HOW TO COMPLETE THIS TASK - Using the data below, return every line that holds the word "interval".

(Items listed in a dataset)
=-=-=-=-=
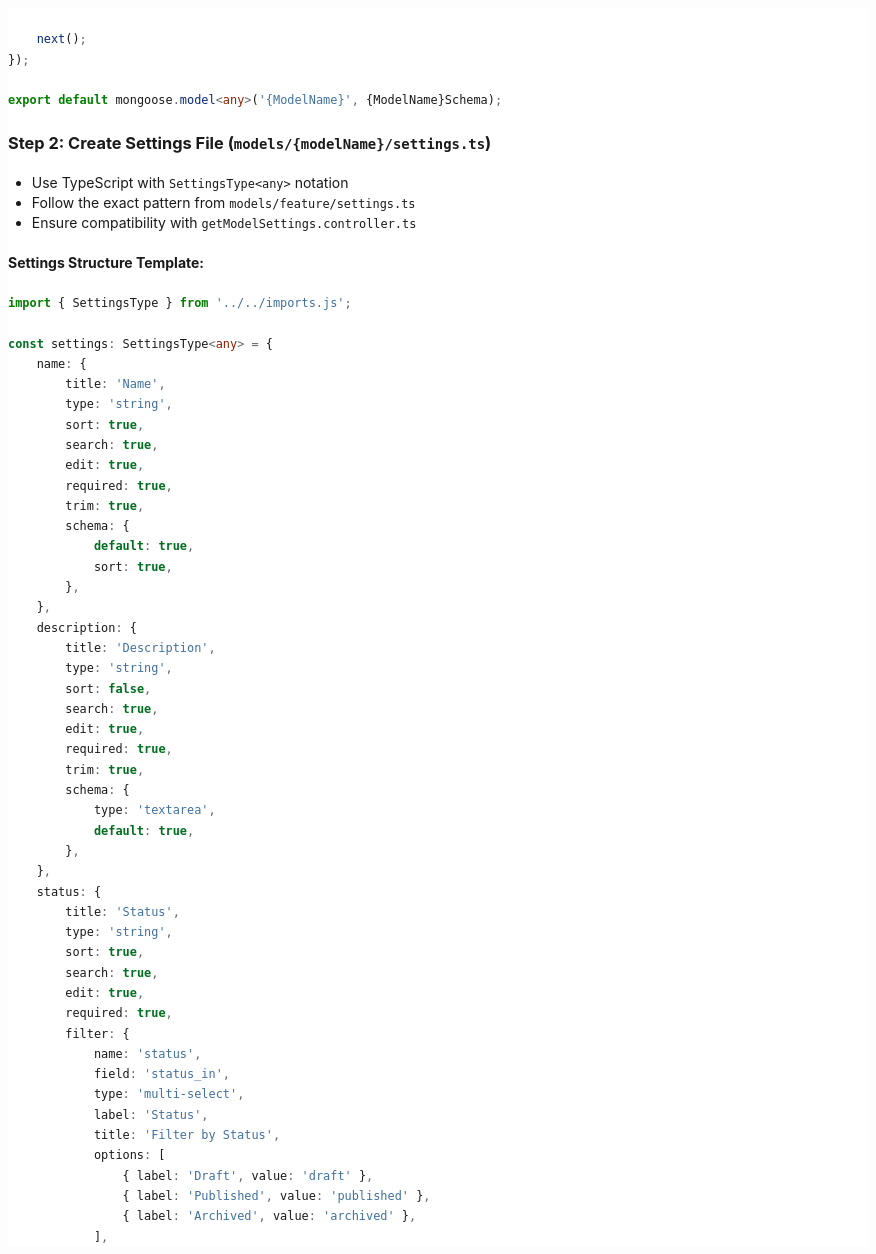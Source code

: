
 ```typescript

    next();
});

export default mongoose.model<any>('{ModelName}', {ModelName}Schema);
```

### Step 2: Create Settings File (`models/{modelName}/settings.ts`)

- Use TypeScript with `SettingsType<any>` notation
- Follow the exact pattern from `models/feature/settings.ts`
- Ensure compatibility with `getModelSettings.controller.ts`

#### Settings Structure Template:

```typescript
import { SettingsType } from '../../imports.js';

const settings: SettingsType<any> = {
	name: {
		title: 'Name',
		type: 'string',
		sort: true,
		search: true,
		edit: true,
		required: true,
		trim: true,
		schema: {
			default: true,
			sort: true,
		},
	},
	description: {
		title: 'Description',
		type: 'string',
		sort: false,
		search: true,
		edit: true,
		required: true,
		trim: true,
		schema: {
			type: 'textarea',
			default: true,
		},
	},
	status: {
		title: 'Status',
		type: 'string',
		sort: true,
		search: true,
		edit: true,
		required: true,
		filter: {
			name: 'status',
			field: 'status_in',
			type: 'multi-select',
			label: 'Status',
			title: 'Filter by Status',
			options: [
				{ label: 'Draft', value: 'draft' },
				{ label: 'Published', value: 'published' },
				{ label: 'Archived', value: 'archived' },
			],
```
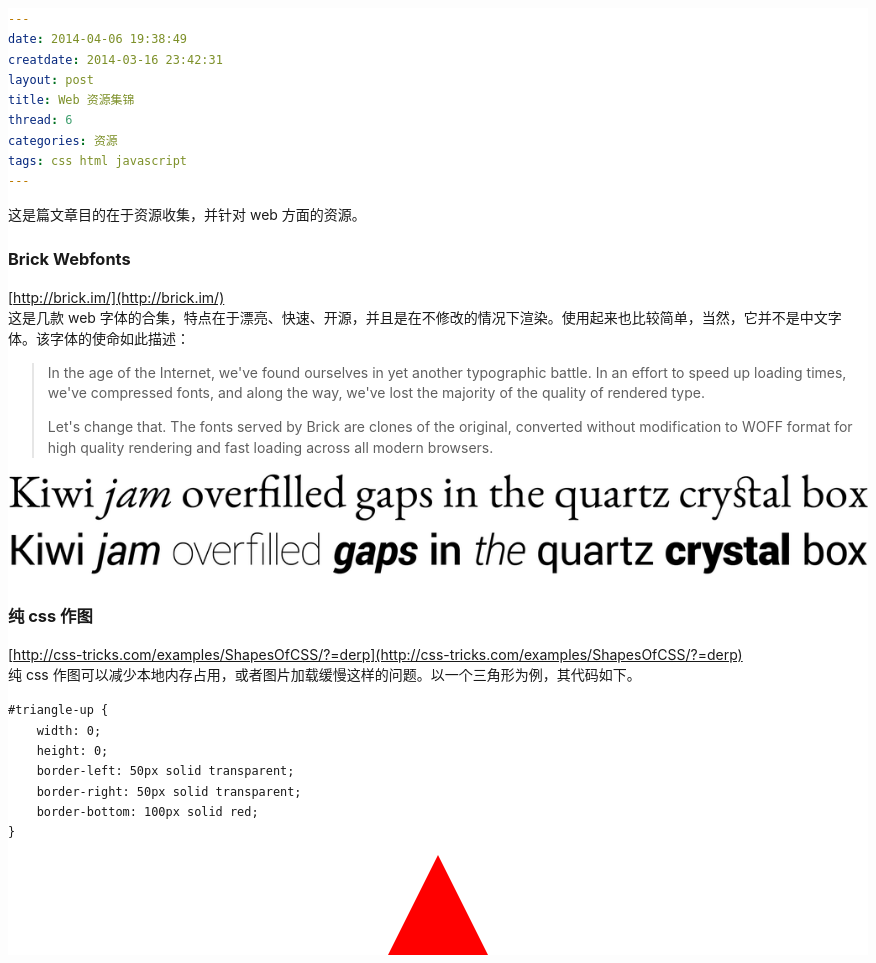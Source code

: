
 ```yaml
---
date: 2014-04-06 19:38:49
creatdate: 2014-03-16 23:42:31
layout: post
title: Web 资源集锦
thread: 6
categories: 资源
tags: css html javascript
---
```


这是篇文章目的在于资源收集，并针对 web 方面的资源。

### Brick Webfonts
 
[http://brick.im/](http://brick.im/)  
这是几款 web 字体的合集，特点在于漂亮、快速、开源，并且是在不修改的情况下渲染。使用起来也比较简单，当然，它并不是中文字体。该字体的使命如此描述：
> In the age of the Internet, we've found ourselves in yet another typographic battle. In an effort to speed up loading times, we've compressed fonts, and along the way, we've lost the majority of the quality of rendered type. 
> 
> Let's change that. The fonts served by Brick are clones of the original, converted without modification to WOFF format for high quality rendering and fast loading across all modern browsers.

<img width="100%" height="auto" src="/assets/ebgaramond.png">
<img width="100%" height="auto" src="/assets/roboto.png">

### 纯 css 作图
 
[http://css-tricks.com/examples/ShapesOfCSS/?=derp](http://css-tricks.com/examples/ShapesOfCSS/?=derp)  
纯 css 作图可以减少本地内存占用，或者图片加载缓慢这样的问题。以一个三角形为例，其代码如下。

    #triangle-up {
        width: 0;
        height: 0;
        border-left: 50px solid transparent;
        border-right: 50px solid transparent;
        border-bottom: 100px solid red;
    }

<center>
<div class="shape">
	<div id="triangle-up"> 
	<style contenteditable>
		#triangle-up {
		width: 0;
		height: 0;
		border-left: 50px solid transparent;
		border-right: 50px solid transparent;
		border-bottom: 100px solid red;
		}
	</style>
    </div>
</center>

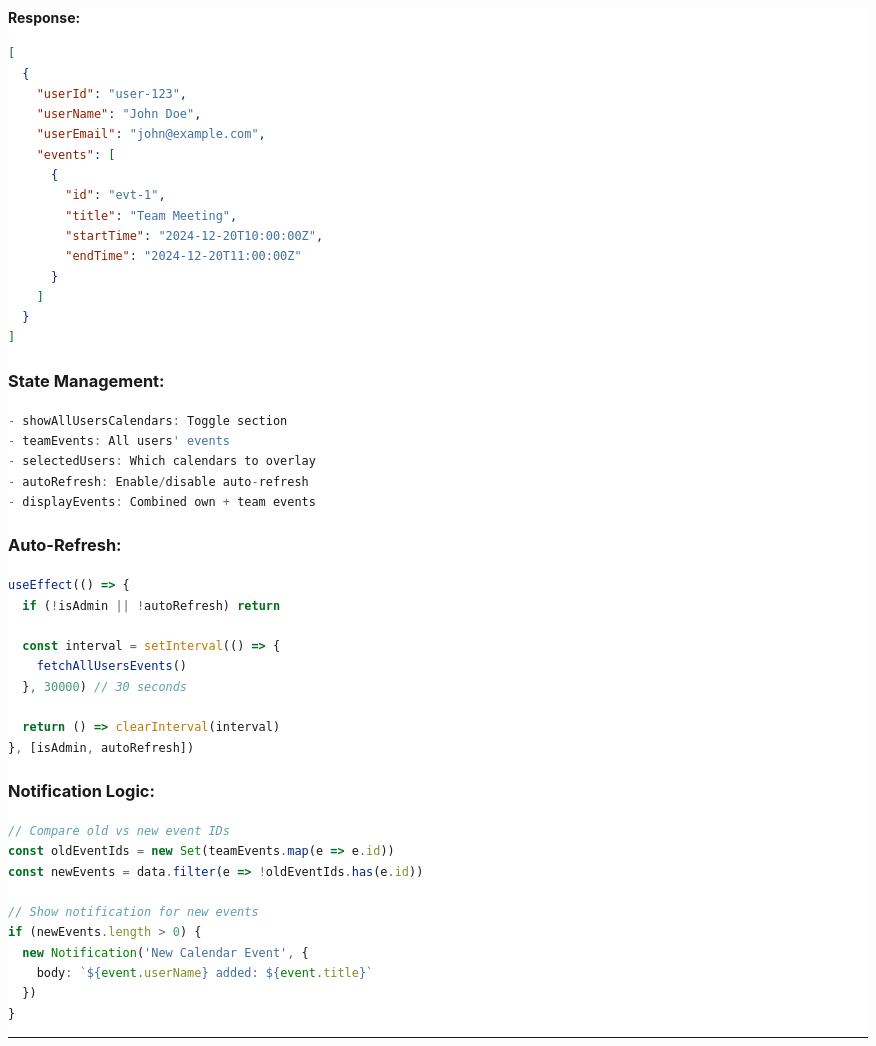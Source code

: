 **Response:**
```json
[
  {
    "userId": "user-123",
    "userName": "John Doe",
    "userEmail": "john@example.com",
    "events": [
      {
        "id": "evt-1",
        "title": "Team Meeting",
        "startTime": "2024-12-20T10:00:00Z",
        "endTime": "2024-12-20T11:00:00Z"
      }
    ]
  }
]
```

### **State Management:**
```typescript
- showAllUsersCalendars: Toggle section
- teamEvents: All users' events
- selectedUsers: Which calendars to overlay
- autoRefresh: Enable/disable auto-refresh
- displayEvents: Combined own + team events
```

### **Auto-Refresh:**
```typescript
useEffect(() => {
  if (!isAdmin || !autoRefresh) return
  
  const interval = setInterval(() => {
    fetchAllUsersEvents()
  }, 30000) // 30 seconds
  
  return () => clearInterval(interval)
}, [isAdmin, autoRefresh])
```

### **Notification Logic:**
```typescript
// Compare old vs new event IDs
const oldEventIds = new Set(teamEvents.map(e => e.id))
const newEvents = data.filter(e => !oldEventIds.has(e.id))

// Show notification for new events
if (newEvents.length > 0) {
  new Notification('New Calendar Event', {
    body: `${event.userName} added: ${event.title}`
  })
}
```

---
=-=-=-=-=
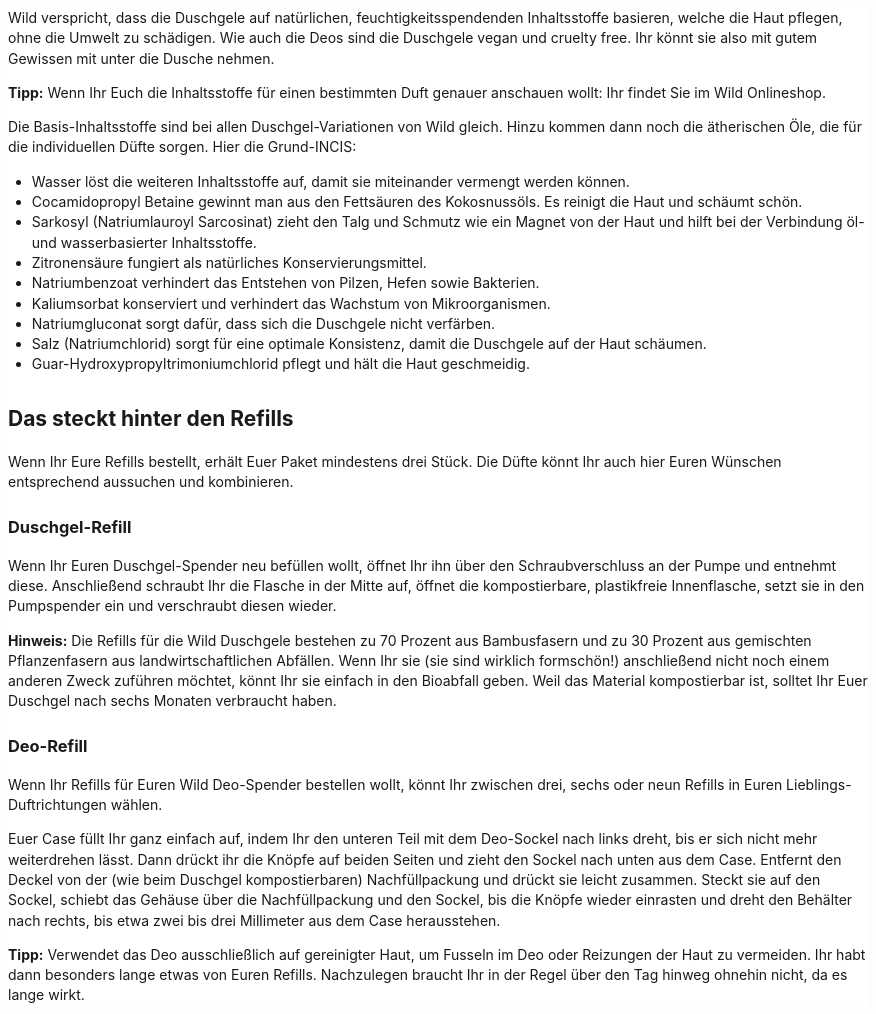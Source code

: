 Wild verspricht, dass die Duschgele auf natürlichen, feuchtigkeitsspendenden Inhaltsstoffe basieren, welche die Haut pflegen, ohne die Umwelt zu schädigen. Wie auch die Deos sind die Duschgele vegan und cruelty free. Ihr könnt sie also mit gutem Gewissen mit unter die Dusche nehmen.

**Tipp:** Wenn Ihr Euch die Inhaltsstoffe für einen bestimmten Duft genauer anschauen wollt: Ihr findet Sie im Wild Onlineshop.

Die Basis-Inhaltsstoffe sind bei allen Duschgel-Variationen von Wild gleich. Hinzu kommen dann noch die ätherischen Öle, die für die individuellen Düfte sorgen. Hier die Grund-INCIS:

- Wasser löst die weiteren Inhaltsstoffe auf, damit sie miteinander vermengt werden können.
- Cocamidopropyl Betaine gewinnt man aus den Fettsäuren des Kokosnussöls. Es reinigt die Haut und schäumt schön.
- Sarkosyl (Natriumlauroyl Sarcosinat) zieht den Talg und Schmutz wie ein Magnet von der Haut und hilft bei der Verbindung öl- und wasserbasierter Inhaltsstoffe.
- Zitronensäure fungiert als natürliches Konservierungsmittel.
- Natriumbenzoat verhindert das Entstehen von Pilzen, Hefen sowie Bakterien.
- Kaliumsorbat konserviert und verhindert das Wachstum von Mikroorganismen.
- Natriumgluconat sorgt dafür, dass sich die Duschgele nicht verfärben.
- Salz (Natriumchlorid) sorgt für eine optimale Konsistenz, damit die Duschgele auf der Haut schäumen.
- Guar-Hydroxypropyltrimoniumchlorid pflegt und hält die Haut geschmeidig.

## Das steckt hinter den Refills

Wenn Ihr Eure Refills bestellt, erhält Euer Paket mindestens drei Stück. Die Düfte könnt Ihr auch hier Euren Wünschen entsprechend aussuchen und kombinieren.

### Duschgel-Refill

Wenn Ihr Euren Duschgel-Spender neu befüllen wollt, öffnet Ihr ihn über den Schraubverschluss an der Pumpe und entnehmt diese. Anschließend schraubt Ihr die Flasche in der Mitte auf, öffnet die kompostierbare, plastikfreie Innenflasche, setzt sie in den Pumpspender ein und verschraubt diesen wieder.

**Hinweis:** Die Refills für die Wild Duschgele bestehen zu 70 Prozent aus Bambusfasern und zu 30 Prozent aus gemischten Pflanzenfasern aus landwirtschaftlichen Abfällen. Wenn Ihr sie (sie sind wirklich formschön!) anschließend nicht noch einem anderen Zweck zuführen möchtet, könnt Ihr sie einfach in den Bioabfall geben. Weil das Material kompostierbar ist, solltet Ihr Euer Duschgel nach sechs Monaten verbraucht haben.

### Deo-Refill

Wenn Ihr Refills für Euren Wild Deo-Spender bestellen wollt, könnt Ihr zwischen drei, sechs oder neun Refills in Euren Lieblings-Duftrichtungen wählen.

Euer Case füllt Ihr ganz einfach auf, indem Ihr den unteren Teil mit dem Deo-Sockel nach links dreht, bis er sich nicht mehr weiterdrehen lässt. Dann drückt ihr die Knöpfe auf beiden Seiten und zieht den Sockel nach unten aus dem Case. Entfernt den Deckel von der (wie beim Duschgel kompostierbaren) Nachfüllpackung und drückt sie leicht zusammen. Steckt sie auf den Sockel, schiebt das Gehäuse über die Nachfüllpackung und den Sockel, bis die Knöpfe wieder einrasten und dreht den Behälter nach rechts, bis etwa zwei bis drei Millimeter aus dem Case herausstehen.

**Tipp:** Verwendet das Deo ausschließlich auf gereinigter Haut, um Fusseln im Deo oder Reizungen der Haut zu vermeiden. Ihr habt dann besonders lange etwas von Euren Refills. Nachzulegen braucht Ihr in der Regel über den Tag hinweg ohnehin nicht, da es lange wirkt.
=-=-=-=-=
WRITTEN SOLUTION -
  const interval = setInterval(() => {
  return () => clearInterval(interval)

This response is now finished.